Arm Holdings Posts Record Quarterly Revenue, Beats Estimates on AI-Driven Demand
Arm Holdings Posts Record Quarterly Revenue, Beats Estimates on AI-Driven Demand
Arm Holdings PLC (NASDAQ: ARM) reported its highest-ever quarterly revenue on Wednesday, beating analyst expectations and issuing an above-consensus outlook for the current quarter — sending shares up 10% in after-hours trading on top of a nearly 14% intraday gain.
Record Revenue Powered by Licensing and AI
For the quarter ended March 31, Arm posted revenue of $1.49 billion, exceeding analyst estimates of $1.47 billion. Adjusted earnings per share came in at $0.60, ahead of the $0.58 consensus forecast.

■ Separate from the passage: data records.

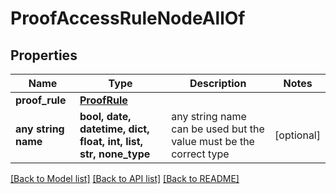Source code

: # ProofAccessRuleNodeAllOf


## Properties
Name | Type | Description | Notes
------------ | ------------- | ------------- | -------------
**proof_rule** | [**ProofRule**](ProofRule.md) |  | 
**any string name** | **bool, date, datetime, dict, float, int, list, str, none_type** | any string name can be used but the value must be the correct type | [optional]

[[Back to Model list]](../README.md#documentation-for-models) [[Back to API list]](../README.md#documentation-for-api-endpoints) [[Back to README]](../README.md)


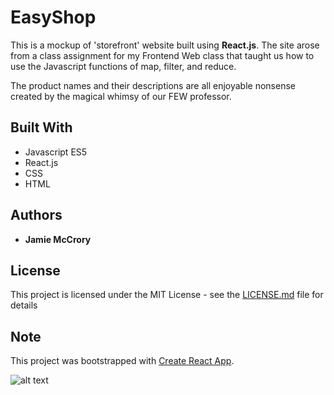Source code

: # EasyShop

This is a mockup of 'storefront' website built using **React.js**. The site arose from a class assignment for my Frontend Web class that taught us how to use the Javascript functions of map, filter, and reduce.

The product names and their descriptions are all enjoyable nonsense created by the magical whimsy of our FEW professor.

## Built With

* Javascript ES5
* React.js
* CSS
* HTML

## Authors

* **Jamie McCrory**

## License

This project is licensed under the MIT License - see the [LICENSE.md](LICENSE.md) file for details

## Note

This project was bootstrapped with [Create React App](https://github.com/facebook/create-react-app).

![alt text](./public/imgs/icon_jar.png)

The company described the result as its highest-ever quarterly revenue, surpassing the midpoint of its own prior guidance.
Segment Breakdown
One softer metric: remaining performance obligations (RPO) — a measure of unearned revenue — declined 7% year-over-year to $2.07 billion. Arm attributed the drop to improved timing of revenue conversion rather than weakening demand.

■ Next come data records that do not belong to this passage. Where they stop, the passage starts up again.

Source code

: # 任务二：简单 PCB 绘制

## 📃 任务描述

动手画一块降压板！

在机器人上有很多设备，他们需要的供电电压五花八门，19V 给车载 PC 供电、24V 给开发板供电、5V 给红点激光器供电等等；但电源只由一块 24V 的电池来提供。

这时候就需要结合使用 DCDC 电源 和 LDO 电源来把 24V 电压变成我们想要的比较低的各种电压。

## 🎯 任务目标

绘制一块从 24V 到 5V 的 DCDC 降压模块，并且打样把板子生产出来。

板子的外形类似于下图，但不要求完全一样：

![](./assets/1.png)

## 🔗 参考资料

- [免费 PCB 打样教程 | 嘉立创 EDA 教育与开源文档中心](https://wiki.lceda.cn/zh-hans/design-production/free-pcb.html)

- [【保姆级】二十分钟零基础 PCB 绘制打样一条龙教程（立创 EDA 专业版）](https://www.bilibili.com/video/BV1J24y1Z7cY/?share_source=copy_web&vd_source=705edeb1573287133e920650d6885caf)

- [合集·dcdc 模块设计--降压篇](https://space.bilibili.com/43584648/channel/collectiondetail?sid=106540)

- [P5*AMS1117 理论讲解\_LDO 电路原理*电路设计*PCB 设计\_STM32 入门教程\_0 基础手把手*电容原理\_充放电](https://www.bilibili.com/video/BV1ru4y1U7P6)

Third Consecutive Year of 20%-Plus Growth
CEO Rene Haas framed the results as confirmation of Arm’s positioning at the centre of the AI compute stack. “Arm delivered a third consecutive year of more than 20% revenue growth, driven by strong demand for the Arm compute platform,” he said.

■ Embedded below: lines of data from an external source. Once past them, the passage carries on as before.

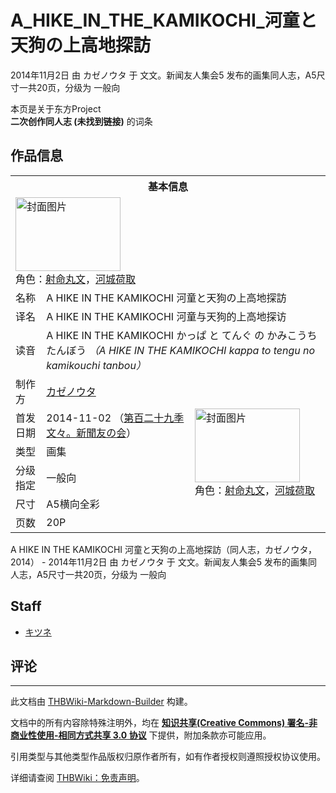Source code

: # A_HIKE_IN_THE_KAMIKOCHI_河童と天狗の上高地探訪

<!-- source html: G:\repos\THBWiki-Markdown-Builder\THBWikiMarkdown\Temp\main\2\2e\ns0%3AA_HIKE_IN_THE_KAMIKOCHI_%E6%B2%B3%E7%AB%A5%E3%81%A8%E5%A4%A9%E7%8B%97%E3%81%AE%E4%B8%8A%E9%AB%98%E5%9C%B0%E6%8E%A2%E8%A8%AA.html -->

2014年11月2日 由 カゼノウタ 于 文文。新闻友人集会5 发布的画集同人志，A5尺寸一共20页，分级为 一般向

本页是关于东方Project  
 **二次创作同人志 (未找到链接)** 的词条
## 作品信息

<table><tbody><tr><th colspan="3">基本信息</th></tr><tr><td class="cover-artwork-mobile" colspan="2"><a href="./文件-A_HIKE_IN_THE_KAMIKOCHI_河童と天狗の上高地探訪封面.jpg.md" class="image" title="封面图片"><img alt="封面图片" src="https://upload.thwiki.cc/thumb/f/f6/A_HIKE_IN_THE_KAMIKOCHI_%E6%B2%B3%E7%AB%A5%E3%81%A8%E5%A4%A9%E7%8B%97%E3%81%AE%E4%B8%8A%E9%AB%98%E5%9C%B0%E6%8E%A2%E8%A8%AA%E5%B0%81%E9%9D%A2.jpg/168px-A_HIKE_IN_THE_KAMIKOCHI_%E6%B2%B3%E7%AB%A5%E3%81%A8%E5%A4%A9%E7%8B%97%E3%81%AE%E4%B8%8A%E9%AB%98%E5%9C%B0%E6%8E%A2%E8%A8%AA%E5%B0%81%E9%9D%A2.jpg" decoding="async" loading="lazy" width="168" height="118" srcset="https://upload.thwiki.cc/thumb/f/f6/A_HIKE_IN_THE_KAMIKOCHI_%E6%B2%B3%E7%AB%A5%E3%81%A8%E5%A4%A9%E7%8B%97%E3%81%AE%E4%B8%8A%E9%AB%98%E5%9C%B0%E6%8E%A2%E8%A8%AA%E5%B0%81%E9%9D%A2.jpg/252px-A_HIKE_IN_THE_KAMIKOCHI_%E6%B2%B3%E7%AB%A5%E3%81%A8%E5%A4%A9%E7%8B%97%E3%81%AE%E4%B8%8A%E9%AB%98%E5%9C%B0%E6%8E%A2%E8%A8%AA%E5%B0%81%E9%9D%A2.jpg 1.5x, https://upload.thwiki.cc/thumb/f/f6/A_HIKE_IN_THE_KAMIKOCHI_%E6%B2%B3%E7%AB%A5%E3%81%A8%E5%A4%A9%E7%8B%97%E3%81%AE%E4%B8%8A%E9%AB%98%E5%9C%B0%E6%8E%A2%E8%A8%AA%E5%B0%81%E9%9D%A2.jpg/336px-A_HIKE_IN_THE_KAMIKOCHI_%E6%B2%B3%E7%AB%A5%E3%81%A8%E5%A4%A9%E7%8B%97%E3%81%AE%E4%B8%8A%E9%AB%98%E5%9C%B0%E6%8E%A2%E8%A8%AA%E5%B0%81%E9%9D%A2.jpg 2x" data-file-width="512" data-file-height="361"></a><div class="cover-char">角色：<a href="./射命丸文.md" title="射命丸文">射命丸文</a>，<a href="./河城荷取.md" title="河城荷取">河城荷取</a></div></td>
</tr><tr><td class="label">名称</td><td colspan="2"> A HIKE IN THE KAMIKOCHI 河童と天狗の上高地探訪 </td></tr><tr><td class="label">译名</td><td colspan="2"> A HIKE IN THE KAMIKOCHI 河童与天狗的上高地探访 </td></tr><tr><td class="label">读音</td><td colspan="2"> A HIKE IN THE KAMIKOCHI かっぱ と てんぐ の かみこうち たんぼう <i>（A HIKE IN THE KAMIKOCHI kappa to tengu no kamikouchi tanbou）</i> </td></tr><tr><td class="label">制作方</td><td><a href="./カゼノウタ.md" title="カゼノウタ">カゼノウタ</a></td><td class="cover-artwork" rowspan="6" style="min-width:168px;"><a href="./文件-A_HIKE_IN_THE_KAMIKOCHI_河童と天狗の上高地探訪封面.jpg.md" class="image" title="封面图片"><img alt="封面图片" src="https://upload.thwiki.cc/thumb/f/f6/A_HIKE_IN_THE_KAMIKOCHI_%E6%B2%B3%E7%AB%A5%E3%81%A8%E5%A4%A9%E7%8B%97%E3%81%AE%E4%B8%8A%E9%AB%98%E5%9C%B0%E6%8E%A2%E8%A8%AA%E5%B0%81%E9%9D%A2.jpg/168px-A_HIKE_IN_THE_KAMIKOCHI_%E6%B2%B3%E7%AB%A5%E3%81%A8%E5%A4%A9%E7%8B%97%E3%81%AE%E4%B8%8A%E9%AB%98%E5%9C%B0%E6%8E%A2%E8%A8%AA%E5%B0%81%E9%9D%A2.jpg" decoding="async" loading="lazy" width="168" height="118" srcset="https://upload.thwiki.cc/thumb/f/f6/A_HIKE_IN_THE_KAMIKOCHI_%E6%B2%B3%E7%AB%A5%E3%81%A8%E5%A4%A9%E7%8B%97%E3%81%AE%E4%B8%8A%E9%AB%98%E5%9C%B0%E6%8E%A2%E8%A8%AA%E5%B0%81%E9%9D%A2.jpg/252px-A_HIKE_IN_THE_KAMIKOCHI_%E6%B2%B3%E7%AB%A5%E3%81%A8%E5%A4%A9%E7%8B%97%E3%81%AE%E4%B8%8A%E9%AB%98%E5%9C%B0%E6%8E%A2%E8%A8%AA%E5%B0%81%E9%9D%A2.jpg 1.5x, https://upload.thwiki.cc/thumb/f/f6/A_HIKE_IN_THE_KAMIKOCHI_%E6%B2%B3%E7%AB%A5%E3%81%A8%E5%A4%A9%E7%8B%97%E3%81%AE%E4%B8%8A%E9%AB%98%E5%9C%B0%E6%8E%A2%E8%A8%AA%E5%B0%81%E9%9D%A2.jpg/336px-A_HIKE_IN_THE_KAMIKOCHI_%E6%B2%B3%E7%AB%A5%E3%81%A8%E5%A4%A9%E7%8B%97%E3%81%AE%E4%B8%8A%E9%AB%98%E5%9C%B0%E6%8E%A2%E8%A8%AA%E5%B0%81%E9%9D%A2.jpg 2x" data-file-width="512" data-file-height="361"></a><div class="cover-char">角色：<a href="./射命丸文.md" title="射命丸文">射命丸文</a>，<a href="./河城荷取.md" title="河城荷取">河城荷取</a></div></td>
</tr><tr><td class="label">首发日期</td><td>2014-11-02&#160;（<a href="/展会作品列表?e=%E6%96%87%E6%96%87%E3%80%82%E6%96%B0%E9%97%BB%E5%8F%8B%E4%BA%BA%E9%9B%86%E4%BC%9A%235">第百二十九季 文々。新聞友の会</a>）</td></tr><tr><td class="label">类型</td><td>画集</td></tr><tr><td class="label">分级指定</td><td>一般向</td></tr><tr><td class="label">尺寸</td><td>A5横向全彩</td></tr><tr><td class="label">页数</td><td>20P</td></tr></tbody></table>

A HIKE IN THE KAMIKOCHI 河童と天狗の上高地探訪（同人志，カゼノウタ，2014） - 2014年11月2日 由 カゼノウタ 于 文文。新闻友人集会5 发布的画集同人志，A5尺寸一共20页，分级为 一般向
## Staff
- [キツネ](./キツネ.md)

## 评论




---

此文档由 [THBWiki-Markdown-Builder](https://github.com/Delsin-Yu/THBWiki-Markdown-Builder) 构建。

文档中的所有内容除特殊注明外，均在 [**知识共享(Creative Commons) 署名-非商业性使用-相同方式共享 3.0 协议**](https://creativecommons.org/licenses/by-sa/3.0/deed.zh-hans) 下提供，附加条款亦可能应用。

引用类型与其他类型作品版权归原作者所有，如有作者授权则遵照授权协议使用。

详细请查阅 [THBWiki：免责声明](https://thbwiki.cc/THBWiki:%E5%85%8D%E8%B4%A3%E5%A3%B0%E6%98%8E)。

Haas also highlighted demand for the Arm AGI CPU, the company’s first data centre chip, noting it had “exceeded expectations” as AI applications become increasingly agentic.
Guidance Tops Estimates
For the first quarter of fiscal 2027, Arm guided revenue to $1.26 billion at the midpoint and adjusted EPS of $0.40 — above analyst estimates of $1.25 billion and $0.36, respectively.
The forward guidance reinforces a broader market narrative: as AI infrastructure spending accelerates across data centres and edge devices, Arm’s chip architecture — which licenses its designs rather than manufacturing silicon directly — stands to capture royalties across an expanding base of deployed hardware.